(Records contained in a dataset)
++++

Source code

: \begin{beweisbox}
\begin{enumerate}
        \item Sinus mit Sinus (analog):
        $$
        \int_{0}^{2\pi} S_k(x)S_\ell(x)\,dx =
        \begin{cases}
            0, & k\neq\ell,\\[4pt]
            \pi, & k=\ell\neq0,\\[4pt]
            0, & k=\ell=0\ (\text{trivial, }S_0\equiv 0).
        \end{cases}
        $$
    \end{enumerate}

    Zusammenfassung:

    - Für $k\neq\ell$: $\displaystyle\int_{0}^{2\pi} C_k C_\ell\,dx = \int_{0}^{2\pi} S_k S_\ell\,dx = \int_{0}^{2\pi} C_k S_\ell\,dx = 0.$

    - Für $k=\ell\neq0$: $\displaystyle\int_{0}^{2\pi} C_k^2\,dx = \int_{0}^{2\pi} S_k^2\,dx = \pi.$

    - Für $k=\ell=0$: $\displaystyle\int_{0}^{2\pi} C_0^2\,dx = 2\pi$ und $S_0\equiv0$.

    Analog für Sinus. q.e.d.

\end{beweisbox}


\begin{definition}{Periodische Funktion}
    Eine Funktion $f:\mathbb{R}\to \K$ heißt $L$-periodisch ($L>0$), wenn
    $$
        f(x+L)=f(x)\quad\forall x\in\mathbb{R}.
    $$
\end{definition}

++++

▶ _Description of the task_:
Reproduce the whole of the records exactly, so that no line differs from the source above.

▶ _Answer to the exercise_:
Source code

: \begin{beweisbox}
\begin{enumerate}
        \item Sinus mit Sinus (analog):
        $$
        \int_{0}^{2\pi} S_k(x)S_\ell(x)\,dx =
        \begin{cases}
            0, & k\neq\ell,\\[4pt]
            \pi, & k=\ell\neq0,\\[4pt]
            0, & k=\ell=0\ (\text{trivial, }S_0\equiv 0).
        \end{cases}
        $$
    \end{enumerate}

    Zusammenfassung:

    - Für $k\neq\ell$: $\displaystyle\int_{0}^{2\pi} C_k C_\ell\,dx = \int_{0}^{2\pi} S_k S_\ell\,dx = \int_{0}^{2\pi} C_k S_\ell\,dx = 0.$

    - Für $k=\ell\neq0$: $\displaystyle\int_{0}^{2\pi} C_k^2\,dx = \int_{0}^{2\pi} S_k^2\,dx = \pi.$

    - Für $k=\ell=0$: $\displaystyle\int_{0}^{2\pi} C_0^2\,dx = 2\pi$ und $S_0\equiv0$.

    Analog für Sinus. q.e.d.

\end{beweisbox}


\begin{definition}{Periodische Funktion}
    Eine Funktion $f:\mathbb{R}\to \K$ heißt $L$-periodisch ($L>0$), wenn
    $$
        f(x+L)=f(x)\quad\forall x\in\mathbb{R}.
    $$
\end{definition}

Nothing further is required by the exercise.